Monday, June 13, 2011

Two sides to our generosity

A FOREIGNER I met at lunch last week praised Malaysians for our generosity.
When I asked him how he came to that conclusion after having stayed in the city for less than a week, he said he had seen enough beggars at hawker centres to arrive at the conclusion.

Embarrassed, I explained that the beggars were probably members preying on gullible locals. They have found rich pickings on our soil and are coming in droves on tourist visas to beg here.

Malaysians, I said, are too easily embarrassed and do not want to be seen as rude when approached by beggars at public places. So, instead of refusing the latter, most give in.

But, yes, I said, we are quite generous. We rally round to raise funds for disaster victims, here and there, at home and thousands of miles away.

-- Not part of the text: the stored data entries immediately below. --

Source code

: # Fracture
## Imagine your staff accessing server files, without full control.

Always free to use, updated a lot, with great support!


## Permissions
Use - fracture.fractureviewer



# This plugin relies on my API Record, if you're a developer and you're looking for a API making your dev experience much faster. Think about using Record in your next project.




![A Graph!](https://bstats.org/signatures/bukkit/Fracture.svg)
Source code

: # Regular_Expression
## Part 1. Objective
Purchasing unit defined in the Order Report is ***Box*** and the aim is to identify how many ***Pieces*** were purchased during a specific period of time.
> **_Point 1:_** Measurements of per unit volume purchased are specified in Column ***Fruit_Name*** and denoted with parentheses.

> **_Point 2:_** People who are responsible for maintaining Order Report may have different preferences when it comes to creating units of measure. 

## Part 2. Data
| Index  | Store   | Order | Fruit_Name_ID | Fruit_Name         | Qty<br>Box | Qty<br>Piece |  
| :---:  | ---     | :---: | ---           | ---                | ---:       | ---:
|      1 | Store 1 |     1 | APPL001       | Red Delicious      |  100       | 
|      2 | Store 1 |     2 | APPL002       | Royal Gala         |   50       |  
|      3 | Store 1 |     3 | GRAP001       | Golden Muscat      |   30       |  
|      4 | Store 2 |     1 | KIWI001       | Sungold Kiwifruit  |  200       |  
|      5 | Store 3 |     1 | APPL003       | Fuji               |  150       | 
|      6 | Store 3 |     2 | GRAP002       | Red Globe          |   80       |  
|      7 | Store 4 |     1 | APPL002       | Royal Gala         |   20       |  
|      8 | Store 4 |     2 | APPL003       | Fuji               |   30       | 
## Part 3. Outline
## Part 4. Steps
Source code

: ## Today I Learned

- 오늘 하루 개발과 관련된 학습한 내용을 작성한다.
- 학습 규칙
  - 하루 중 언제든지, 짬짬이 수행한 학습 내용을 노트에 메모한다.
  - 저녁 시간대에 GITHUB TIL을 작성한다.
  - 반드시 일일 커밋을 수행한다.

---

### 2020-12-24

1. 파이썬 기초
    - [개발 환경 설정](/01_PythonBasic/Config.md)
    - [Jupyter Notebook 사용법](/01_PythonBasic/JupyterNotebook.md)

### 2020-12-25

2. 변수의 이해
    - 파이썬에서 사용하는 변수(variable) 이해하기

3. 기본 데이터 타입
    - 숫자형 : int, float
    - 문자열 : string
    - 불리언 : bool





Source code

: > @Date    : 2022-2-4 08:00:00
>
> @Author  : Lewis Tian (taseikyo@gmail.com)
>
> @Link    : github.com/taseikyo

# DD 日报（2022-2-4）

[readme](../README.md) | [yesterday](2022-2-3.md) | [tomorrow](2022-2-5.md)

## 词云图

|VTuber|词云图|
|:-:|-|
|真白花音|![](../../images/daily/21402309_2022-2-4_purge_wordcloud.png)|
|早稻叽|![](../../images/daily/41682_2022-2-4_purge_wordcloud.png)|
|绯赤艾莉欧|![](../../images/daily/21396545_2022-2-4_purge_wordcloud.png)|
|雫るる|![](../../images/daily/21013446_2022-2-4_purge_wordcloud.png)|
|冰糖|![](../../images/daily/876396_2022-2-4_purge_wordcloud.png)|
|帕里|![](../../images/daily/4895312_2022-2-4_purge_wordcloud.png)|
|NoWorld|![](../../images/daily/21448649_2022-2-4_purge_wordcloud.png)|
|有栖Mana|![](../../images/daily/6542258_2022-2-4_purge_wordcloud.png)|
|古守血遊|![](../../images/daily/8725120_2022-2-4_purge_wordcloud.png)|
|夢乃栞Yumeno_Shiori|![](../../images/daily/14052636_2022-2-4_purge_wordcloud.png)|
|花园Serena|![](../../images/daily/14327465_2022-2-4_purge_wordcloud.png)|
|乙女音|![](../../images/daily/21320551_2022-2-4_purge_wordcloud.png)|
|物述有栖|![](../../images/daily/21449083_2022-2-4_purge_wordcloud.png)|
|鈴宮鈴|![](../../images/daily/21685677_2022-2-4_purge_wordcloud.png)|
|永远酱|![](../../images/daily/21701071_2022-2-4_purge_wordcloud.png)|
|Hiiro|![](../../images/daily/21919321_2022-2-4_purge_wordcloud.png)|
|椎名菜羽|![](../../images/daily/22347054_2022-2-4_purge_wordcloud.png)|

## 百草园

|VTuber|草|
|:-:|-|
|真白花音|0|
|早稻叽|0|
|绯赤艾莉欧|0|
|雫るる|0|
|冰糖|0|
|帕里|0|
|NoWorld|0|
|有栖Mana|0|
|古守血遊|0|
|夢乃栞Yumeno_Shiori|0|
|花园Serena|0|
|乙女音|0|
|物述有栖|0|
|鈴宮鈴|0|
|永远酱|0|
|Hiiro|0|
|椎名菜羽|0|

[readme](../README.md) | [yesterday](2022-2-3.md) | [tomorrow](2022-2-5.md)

Those who can give cash, those who had none, give in kind. We did it in the aftermath of the 2004 tsunami which hit Aceh, and we rallied around to help many more disaster victims after that.

Millions of ringgit were raised within days, collectively and single-handedly, by corporations and individuals, and sent to these disaster-hit areas.

We give, whether or not our help is asked for or if our beneficiaries will remember the kind deeds we had done and not hit back at us at the slightest provocation later.

Yes, I think we can be proud of our generous nature and give ourselves a pat on our backs for the good that we have done -- unless of course, we are only giving to rid ourselves of the burden of an old or expiring possession.

I say this because of my experience at a religious observance a couple of weeks ago where boxfuls of soft drinks were donated for helpers and participants of the event.

For years, I recall, helpers had only filtered water to offer as refreshments. This year, they had soft drinks.

I was delighted to see the generosity displayed in a mountain of soft drinks. I even praised the donor's kind deeds when my attention was drawn to the expiry date on the boxes by a helper at the event -- the drinks were about to expire the following day.

Consuming the drinks would probably do no harm, I am sure.

I have unknowingly eaten bread several days after their expiry dates because they were printed on small sealing tags that were easily misplaced rather than the plastic bags.

Is the well-wisher aware of the expiry date before donating the soft drinks?

Or was the donation made because the drinks would otherwise have to be thrown away?

I think it is morally wrong to give only when you know you cannot possibly hold onto your possession anymore -- never mind if it is still consumable or usable for another day or two.

A disaster relief organiser once told me of her post-earthquake aid-raising effort. Her team had asked for blankets and clothes for the disaster victims who were facing an impending winter.

A week after the call was made, the collection centre was inundated with so much generosity. Unfortunately, many donors had also responded to the call to clear their homes of discards.

For days, the aid raiser and her helpers had to sieve through rags in search of clothes that could still be used by the disaster victims.

Otherwise, they would have brought embarrassment to themselves as well.